Another is if you turned lights on, you turn them off when you leave.

Another is no unaccompanied minors, unless they are the boarder. We had issues with riders bringing their young children (<5) and "loose" them in fields, having them running ans screaming, etc.


----------



## free_sprtd (Oct 18, 2007)

oh my goodness! those poor loose children...that's a good rule lol

well we cannot come before 10am. Everyone who wants to use the arena can, just no loose horses. Dogs are allowed. They are kind of weird about letting you bring a group of friends to visit. Dont touch others horses unless you know them (more of a guideline). Turn lights on, turn them off. So far that is all I have learned. I've only been there a month and a half. So i'm sure I will learn more if there are any.


----------



## ilovemydun (Nov 2, 2007)

I would not like it if I wasn't allowed to let my horse run loose in the arena! At my current stable the turnouts are quite small and my horse has CRAZY energy. I HAVE to turn her out in the arena before I do anything with her, lol.

Our barn hours are 7am-10pm which is nice, because my schedule is always changing. I like being able to see my horse when I want to.

We also have a good one, don't feed someone elses horse. It didn't happen at my barn, I just heard it from someone. But someone gave a horse a treat, and it ended up choking on it and dying. So, I completely understand and respect that rule. 

Uggh, at my old barn this boarder used to bring her dog and all's he would do was run all over the place, chasing cats, jumping on the feed bins, running in stalls, it was SO ANNOYING. If it's the owners dog, that's fine, but someone elses household dog...I don't know how they will react around my horse...I wouldn't want it there.

Clean up after yourself and your horse.
Shut off lights, music, shut doors.

I don't know what else, I've never really asked, lol.


----------



## Vidaloco (Sep 14, 2007)

I don't know if I could handle the 10AM time  I'm an early riser 4-5am and I'm usually out by 7-8 this time of year since thats when it gets light enough. I wonder if thats winter hours? I think I would ask. In the summer that would be prime riding time before 10.


----------



## free_sprtd (Oct 18, 2007)

No it's not winter hours....he just said that's when he is out there cleaning and getting situated for the day and likes it to be quiet and stuff. The second cleaning of the day is usually when I come by. Im not a morning person so I dont mind really, but it would be nice sometimes. 

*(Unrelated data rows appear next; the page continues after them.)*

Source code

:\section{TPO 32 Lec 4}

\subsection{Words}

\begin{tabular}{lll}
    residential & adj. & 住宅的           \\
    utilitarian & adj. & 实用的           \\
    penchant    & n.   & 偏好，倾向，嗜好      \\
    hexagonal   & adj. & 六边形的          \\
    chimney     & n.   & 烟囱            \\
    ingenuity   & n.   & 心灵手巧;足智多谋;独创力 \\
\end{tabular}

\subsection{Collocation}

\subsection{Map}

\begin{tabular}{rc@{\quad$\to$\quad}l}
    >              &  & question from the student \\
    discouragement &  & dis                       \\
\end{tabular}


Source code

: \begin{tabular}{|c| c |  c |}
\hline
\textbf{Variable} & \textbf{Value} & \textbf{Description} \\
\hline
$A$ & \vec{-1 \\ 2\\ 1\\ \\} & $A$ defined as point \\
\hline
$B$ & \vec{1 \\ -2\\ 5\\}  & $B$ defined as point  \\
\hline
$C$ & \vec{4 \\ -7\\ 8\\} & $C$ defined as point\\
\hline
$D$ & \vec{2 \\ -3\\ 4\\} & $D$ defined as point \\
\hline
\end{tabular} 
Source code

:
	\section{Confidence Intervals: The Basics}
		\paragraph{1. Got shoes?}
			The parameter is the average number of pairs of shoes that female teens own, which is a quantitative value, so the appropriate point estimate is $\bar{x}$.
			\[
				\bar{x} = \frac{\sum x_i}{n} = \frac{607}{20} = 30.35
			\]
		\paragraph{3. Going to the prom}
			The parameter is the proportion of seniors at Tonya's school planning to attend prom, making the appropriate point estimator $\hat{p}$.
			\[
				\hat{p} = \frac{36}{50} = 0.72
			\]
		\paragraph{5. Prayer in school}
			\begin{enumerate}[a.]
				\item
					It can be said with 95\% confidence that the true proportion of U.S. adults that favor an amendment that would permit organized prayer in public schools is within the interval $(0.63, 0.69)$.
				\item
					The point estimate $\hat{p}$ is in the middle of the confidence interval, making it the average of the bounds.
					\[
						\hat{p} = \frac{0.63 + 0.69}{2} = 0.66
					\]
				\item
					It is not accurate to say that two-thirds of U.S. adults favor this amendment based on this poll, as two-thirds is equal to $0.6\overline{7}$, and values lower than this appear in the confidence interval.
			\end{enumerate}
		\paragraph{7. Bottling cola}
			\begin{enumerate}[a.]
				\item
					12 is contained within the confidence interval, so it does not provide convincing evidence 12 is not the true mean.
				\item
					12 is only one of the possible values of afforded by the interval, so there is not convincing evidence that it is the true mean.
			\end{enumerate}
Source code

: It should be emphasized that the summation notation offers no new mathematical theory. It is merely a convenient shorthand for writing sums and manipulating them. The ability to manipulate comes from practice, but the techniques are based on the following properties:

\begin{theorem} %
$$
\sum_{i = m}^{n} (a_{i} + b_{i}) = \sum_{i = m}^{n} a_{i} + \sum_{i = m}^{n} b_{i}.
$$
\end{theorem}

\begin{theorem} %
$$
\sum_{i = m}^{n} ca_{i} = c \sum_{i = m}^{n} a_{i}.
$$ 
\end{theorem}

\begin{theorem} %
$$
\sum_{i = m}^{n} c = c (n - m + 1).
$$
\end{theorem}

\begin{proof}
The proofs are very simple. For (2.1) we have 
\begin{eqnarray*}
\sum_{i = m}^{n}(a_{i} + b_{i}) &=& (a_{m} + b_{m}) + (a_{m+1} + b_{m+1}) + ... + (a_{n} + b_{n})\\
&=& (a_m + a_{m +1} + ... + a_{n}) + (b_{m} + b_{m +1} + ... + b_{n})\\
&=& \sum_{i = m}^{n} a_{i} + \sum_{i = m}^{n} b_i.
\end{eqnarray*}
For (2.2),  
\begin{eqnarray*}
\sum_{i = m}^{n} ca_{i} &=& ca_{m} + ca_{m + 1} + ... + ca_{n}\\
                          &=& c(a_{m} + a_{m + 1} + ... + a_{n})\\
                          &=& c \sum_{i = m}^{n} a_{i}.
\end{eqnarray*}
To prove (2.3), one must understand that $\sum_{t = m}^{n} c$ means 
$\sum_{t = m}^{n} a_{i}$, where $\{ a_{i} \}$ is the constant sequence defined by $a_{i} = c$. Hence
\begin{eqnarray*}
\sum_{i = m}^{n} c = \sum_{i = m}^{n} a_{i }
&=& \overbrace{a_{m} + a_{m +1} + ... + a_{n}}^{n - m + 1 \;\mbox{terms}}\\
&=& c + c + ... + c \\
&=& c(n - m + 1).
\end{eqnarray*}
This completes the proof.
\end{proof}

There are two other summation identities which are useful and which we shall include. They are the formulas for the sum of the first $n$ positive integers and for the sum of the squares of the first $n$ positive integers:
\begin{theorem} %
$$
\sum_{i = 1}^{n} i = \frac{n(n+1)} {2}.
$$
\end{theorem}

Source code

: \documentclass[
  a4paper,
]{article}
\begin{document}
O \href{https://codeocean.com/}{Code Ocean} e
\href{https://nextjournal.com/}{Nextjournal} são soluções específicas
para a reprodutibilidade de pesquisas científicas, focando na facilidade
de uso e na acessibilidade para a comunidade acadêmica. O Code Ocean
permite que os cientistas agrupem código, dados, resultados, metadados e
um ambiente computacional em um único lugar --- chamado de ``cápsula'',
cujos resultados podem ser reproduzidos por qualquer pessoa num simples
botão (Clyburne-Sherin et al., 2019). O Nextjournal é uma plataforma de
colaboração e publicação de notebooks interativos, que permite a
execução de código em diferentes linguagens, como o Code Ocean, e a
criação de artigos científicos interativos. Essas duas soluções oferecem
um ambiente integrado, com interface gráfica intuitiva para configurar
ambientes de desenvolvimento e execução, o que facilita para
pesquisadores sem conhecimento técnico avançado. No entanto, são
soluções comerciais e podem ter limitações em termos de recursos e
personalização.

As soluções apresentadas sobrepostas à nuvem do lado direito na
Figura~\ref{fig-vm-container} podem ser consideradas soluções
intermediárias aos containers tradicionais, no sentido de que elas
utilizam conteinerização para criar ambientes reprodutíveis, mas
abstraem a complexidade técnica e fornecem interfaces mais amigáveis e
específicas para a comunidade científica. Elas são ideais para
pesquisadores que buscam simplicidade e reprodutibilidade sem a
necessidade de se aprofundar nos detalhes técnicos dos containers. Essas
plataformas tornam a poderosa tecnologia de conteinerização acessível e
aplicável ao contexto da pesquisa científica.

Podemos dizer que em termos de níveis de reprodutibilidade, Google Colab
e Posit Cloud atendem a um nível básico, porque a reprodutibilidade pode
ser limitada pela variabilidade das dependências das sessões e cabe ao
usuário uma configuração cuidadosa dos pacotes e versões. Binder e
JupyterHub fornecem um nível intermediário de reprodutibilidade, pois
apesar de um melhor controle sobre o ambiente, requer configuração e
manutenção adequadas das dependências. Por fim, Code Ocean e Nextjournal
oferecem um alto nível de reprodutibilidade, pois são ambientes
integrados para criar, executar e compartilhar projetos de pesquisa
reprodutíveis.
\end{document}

We can turn them loose in the arena, just as long as no one else is out there working.


----------



## jazzyrider (Sep 16, 2007)

wow! no one before 10am. that would suck for me. i have to start work at 10am so that would really mess me around. i usually get to my horses about 7am-ish. early mornings are sort of a horsey part of life

anyways, im moving to a pony club on the weekend so ill use that. we can be there whatever times we want to.

no touching others horses (unless you have permission or its an emergency and you're helping out until help arrives)

when riding you must wear a helmet

no horses free in the arena unless you are there and there is no one else wanting to use it

lock the gate when you leave

and always use arena etiquette

thats about it really


----------



## free_sprtd (Oct 18, 2007)

hmmmm....maybe i should talk to him about that 10am thing. I have to be to work @ 11 and have a 30 min commute so I can't go at 10 and make it to work. I usually leave during the day at work around 1 and go to visit him. It kinda sucks leaving during the day and driving an hour, but I gotta do what I can. hmmmmm......maybe I'll ask more questions lol.


----------



## kim_angel (Oct 16, 2007)

when I was looking for a place to bring my horse I found this really nice Equestrian Center. However, the hours were 10am to 6pm. 
Ummm, I wouldnt get to see my horse all week, only on weekends, for $475.00 a month. I decided against that.

I found a place where there are only two boarders... me and another woman. She has two horses there and I have three. Plus the BO has 2 horses. Basically we can come and go whenever. But she doesnt really want us there after the horses are in for the night in the winter because some will kick the stalls if they are "woken up".


----------



## blossom856 (Apr 5, 2007)

All riders under 18 must where helmets

No whining or being a pain in the @ss

All dogs must be on a leash

No jumping horses unless in a lesson or with permission

Can't think of anymore


----------



## katieandduke (Apr 13, 2008)

we have like a book of rules. not even kidding..

they are like two pages long..


----------



## my2geldings (Feb 18, 2008)

There aren't to many rules, just the typical things you would see.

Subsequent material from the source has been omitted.